> [What you will do]:
Report the tally of lines featuring the word "integrarse" in the entries below, without anything else.

> [Data to process]:
[Start of Attachment]

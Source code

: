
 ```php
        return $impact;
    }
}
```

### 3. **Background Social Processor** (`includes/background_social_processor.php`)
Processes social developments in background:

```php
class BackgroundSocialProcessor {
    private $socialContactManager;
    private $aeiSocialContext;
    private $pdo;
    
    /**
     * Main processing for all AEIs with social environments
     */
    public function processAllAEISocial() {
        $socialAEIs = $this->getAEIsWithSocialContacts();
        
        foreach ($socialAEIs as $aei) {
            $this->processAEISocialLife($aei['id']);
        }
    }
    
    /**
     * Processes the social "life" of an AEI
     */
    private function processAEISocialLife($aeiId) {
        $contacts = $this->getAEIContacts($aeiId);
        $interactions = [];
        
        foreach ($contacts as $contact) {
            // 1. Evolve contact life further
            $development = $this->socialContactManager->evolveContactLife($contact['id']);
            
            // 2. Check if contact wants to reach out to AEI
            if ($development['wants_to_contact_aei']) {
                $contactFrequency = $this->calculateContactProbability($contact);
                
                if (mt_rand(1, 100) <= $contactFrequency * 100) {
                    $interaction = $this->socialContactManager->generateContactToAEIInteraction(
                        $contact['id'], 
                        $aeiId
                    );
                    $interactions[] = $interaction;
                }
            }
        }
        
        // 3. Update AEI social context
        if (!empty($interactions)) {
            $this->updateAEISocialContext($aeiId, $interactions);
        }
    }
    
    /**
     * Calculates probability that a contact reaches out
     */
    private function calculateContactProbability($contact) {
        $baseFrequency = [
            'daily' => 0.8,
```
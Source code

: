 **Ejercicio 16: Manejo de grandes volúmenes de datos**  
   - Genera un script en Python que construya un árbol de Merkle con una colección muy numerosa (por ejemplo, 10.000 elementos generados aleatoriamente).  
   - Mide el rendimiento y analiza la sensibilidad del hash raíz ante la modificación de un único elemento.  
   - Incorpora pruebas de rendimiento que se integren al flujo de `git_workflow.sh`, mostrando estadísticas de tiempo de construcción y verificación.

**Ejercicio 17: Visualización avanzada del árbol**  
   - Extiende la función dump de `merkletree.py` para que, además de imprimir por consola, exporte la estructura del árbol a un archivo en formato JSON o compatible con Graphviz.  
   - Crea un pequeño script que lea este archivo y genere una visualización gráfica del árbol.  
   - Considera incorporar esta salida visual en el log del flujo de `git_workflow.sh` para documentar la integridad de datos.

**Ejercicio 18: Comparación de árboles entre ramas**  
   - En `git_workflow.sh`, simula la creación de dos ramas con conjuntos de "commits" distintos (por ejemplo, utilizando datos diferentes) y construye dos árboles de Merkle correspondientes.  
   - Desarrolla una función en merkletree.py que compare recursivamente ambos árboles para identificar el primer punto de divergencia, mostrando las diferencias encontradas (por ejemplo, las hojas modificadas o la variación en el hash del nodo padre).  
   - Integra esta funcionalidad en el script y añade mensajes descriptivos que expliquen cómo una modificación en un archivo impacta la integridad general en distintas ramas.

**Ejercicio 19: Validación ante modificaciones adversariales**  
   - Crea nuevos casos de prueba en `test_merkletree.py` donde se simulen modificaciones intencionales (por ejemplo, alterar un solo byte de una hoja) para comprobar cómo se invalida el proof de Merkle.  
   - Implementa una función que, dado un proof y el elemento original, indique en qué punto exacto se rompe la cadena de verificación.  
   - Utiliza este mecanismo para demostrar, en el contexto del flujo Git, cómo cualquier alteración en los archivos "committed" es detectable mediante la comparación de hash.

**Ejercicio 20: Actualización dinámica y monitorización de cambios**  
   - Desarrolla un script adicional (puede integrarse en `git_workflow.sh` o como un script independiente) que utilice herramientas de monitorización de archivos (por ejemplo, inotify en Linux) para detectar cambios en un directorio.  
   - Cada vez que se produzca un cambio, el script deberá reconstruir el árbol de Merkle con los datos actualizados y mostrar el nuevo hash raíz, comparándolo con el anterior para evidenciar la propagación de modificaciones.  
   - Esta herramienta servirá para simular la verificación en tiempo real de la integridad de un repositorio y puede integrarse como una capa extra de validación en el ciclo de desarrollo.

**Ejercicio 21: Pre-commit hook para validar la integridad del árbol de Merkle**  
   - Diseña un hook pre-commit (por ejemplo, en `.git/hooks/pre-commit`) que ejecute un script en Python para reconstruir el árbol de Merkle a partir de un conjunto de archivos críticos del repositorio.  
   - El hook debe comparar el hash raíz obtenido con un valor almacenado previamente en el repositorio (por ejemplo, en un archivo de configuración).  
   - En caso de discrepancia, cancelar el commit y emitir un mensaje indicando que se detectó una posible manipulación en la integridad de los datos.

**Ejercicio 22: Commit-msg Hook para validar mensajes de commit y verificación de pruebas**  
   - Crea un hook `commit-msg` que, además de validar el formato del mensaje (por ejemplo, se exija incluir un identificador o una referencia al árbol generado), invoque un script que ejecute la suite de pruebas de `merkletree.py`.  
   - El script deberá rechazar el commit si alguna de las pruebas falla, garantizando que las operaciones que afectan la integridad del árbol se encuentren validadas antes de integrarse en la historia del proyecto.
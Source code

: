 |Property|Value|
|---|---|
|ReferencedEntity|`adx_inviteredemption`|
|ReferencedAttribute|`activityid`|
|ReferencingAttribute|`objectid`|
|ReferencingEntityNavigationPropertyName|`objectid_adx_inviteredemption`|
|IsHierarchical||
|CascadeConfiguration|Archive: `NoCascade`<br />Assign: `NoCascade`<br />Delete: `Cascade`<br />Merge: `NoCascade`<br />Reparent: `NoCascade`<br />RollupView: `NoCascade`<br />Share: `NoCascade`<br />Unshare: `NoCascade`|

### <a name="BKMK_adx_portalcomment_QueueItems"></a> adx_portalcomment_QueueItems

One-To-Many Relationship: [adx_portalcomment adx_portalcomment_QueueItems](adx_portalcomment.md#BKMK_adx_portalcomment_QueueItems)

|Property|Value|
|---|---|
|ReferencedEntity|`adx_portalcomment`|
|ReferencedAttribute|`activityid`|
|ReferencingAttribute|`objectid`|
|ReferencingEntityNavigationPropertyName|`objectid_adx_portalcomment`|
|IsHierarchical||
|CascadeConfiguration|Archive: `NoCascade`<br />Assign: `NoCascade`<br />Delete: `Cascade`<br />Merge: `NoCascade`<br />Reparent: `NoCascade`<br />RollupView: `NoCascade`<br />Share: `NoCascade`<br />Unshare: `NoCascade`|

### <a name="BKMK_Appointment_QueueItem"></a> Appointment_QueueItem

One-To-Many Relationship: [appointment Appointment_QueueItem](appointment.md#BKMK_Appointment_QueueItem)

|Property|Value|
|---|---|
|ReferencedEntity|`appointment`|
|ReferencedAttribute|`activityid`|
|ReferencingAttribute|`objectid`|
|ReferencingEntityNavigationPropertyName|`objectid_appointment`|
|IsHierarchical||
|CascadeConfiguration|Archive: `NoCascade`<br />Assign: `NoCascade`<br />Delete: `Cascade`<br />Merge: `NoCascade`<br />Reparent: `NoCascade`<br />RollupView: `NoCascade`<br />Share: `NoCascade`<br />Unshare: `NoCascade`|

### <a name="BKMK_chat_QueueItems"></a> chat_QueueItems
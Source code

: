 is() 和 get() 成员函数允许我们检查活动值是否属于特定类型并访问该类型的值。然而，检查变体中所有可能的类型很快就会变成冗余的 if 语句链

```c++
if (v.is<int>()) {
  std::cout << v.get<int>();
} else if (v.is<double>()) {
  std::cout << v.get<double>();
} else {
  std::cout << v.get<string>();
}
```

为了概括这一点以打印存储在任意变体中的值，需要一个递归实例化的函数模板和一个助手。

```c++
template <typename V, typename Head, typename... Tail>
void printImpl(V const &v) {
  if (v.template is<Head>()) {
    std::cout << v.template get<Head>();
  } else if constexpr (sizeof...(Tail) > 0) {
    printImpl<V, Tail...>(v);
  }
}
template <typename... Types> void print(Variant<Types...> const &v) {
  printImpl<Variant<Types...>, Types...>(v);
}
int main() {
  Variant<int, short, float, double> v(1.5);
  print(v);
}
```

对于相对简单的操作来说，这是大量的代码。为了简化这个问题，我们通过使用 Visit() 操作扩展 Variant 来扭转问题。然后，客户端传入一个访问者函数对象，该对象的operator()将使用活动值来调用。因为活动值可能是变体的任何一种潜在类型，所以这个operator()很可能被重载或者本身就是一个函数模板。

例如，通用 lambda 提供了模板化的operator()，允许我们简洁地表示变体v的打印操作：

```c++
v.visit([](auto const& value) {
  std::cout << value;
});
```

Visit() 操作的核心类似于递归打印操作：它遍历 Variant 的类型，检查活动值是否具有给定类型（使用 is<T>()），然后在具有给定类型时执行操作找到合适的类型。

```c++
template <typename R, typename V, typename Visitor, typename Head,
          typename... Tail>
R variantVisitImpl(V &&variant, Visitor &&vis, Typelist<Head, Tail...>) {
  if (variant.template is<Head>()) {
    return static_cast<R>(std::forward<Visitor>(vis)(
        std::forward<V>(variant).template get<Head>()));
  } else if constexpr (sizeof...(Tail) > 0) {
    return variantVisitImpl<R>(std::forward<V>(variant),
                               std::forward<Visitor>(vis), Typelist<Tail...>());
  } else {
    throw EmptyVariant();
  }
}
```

[End of Attachment]

> [Exercise answer]:
3